A train leaves the Syosset LIRR train station on July...

A train leaves the Syosset LIRR train station on July 26, 2011. Credit: Chris Ware

Antiquated record-keeping systems, arcane union work rules, and management’s failure to address years of warnings by auditors and watchdogs have resulted in out-of-control overtime costs at the MTA, particularly among some LIRR employees, according to a report commissioned by the Metropolitan Transportation Authority.

The 57-page report, put together by special counsel Carrie Cohen, of the Manhattan law firm of Morrison & Foerster, outlines a series of systemic failures that have contributed to skyrocketing overtime expenses among most of the MTA’s agencies, totaling $1.3 billion last year. The report offered several recommendations on how to rein in the costs, including appointing a specific office to monitor overtime.

“For years, MTA leadership at all levels has been on notice of management’s failures to address overtime issues but has permitted these failures to persist unabated,” Cohen wrote in the report. “By not addressing long recognized overtime issues, MTA leadership has failed in its duty to safeguard the public’s funds and ensure that waste, fraud, and abuse are deterred and prevented.”

The MTA has not disclosed how much it paid the firm to prepare the report.

Although it was an April financial report by the Empire Center for Public Policy — a conservative think tank group — that spurred the MTA’s new push to control overtime costs, the report noted the Empire Center “flagged the issue of high overtime costs at the MTA repeatedly for years,” as did several other public and private agencies. But, the report said, the MTA has been slow to act on recommendations or make any meaningful changes to its inconsistent overtime policies.

Hamstringing the MTA in addressing its overtime problem has been “paper-driven processes and outdated technology” that make it difficult or impossible for managers to appropriately monitor employee attendance, assignments and overtime usage, or to “measure, prevent, or deter waste, fraud, and abuse,” according to the report.

Further constraining managers, the report said, are union work rules that “often lack any modern justification,” but can drive up overtime costs by entitling employees to extra pay for little or no extra work. As one example, the report cited one LIRR work rule that requires “almost all unfilled and vacant positions… must be covered on every shift, which means employees are asked to work overtime to cover these positions even if there is no work to be done.”

The holes in the MTA’s overtime system are particularly pronounced at the LIRR, which has “work rules that can double, triple, and even quadruple an employee’s income from a single shift; seniority rules that give preference for overtime work to the most senior employees, who generally are the highest paid; no overtime caps; a current high demand for work; and weak management controls,” according to the report.

Also driving up overtime, the report said, are “chronically high employee absences across the MTA” that lead to vacancies being filled on overtime.

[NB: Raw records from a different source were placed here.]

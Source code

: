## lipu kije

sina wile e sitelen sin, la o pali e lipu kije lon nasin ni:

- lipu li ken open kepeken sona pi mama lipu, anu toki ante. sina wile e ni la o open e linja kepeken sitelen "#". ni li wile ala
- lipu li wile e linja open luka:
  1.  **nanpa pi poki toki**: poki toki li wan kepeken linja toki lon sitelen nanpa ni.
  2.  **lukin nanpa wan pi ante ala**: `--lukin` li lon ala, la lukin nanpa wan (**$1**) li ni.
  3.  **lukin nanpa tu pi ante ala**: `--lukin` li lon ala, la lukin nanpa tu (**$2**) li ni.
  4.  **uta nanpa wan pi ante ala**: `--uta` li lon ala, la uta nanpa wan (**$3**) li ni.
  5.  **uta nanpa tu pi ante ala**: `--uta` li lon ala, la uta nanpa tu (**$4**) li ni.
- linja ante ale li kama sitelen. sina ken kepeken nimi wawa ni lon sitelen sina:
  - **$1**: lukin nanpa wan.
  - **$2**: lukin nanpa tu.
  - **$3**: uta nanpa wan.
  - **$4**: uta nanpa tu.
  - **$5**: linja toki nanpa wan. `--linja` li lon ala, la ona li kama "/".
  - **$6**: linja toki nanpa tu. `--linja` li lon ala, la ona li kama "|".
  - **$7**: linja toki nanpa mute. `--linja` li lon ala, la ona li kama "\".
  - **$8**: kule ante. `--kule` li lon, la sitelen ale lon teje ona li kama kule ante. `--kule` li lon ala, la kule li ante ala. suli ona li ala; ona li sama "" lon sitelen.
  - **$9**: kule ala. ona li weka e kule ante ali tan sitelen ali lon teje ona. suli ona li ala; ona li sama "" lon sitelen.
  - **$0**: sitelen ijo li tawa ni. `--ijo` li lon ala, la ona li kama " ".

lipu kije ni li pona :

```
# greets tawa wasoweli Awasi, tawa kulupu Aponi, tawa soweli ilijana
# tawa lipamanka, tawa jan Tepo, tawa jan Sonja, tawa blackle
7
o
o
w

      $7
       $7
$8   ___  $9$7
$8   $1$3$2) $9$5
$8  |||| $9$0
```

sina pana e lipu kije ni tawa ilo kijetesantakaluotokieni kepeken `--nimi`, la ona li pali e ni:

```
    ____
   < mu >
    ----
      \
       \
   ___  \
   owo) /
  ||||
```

At the LIRR, where overtime is assigned based on seniority, the result can be individual employees working more than 1,000 hours of overtime a year — an amount that “may have serious safety implications,” according to the report.

Cohen made several recommendations to the MTA in the report, including standardizing timekeeping procedures; improving employee and manager training on overtime procedures; appointing a specific office to monitor overtime; and instituting minimum requirements for all MTA agencies’ overtime policies, such as limiting overtime assignments to certain tasks, requiring a supervisor’s approval prior to most overtime assignments, and budgeting for overtime on a monthly basis.

In a statement, MTA spokesman Maxwell Young noted the agency was already implementing some of the recommendations, including through its installation of biometric timeclocks to better monitor employee attendance across agencies. Young said the MTA was “already seeing these efforts pay substantial dividends.”

“This report makes important and well-thought-out recommendations that will help us address the significant problem of excessive overtime, which is particularly important in light of our severe financial condition,” Young said.

LIRR union leader Anthony Simon says the report “contains nothing new,” and instead regurgitates findings from previous probes, including by the MTA inspector general, the state comptroller, and media reports. Simon also noted that many of the recommendations long had been requested by unions, including a study of how the MTA’s current hiring freeze can drive up overtime costs.

“This report in summary suggests that the MTA agencies need to manage better, which our organization has said all along,” said Simon, general chairman of the International Association of Sheet Metal, Air, Rail and Transportation Workers — the LIRR’s largest union. “Blaming any of this on work rules, quite frankly, is irresponsible. Collective bargaining is meant for labor and management to get together and help solve each other’s problems, but the agency has chosen to focus on outsiders investigating and doing the managing for them.”

The report is expected to be a topic of discussion at a specially scheduled MTA Board meeting Friday at the agency’s Manhattan headquarters.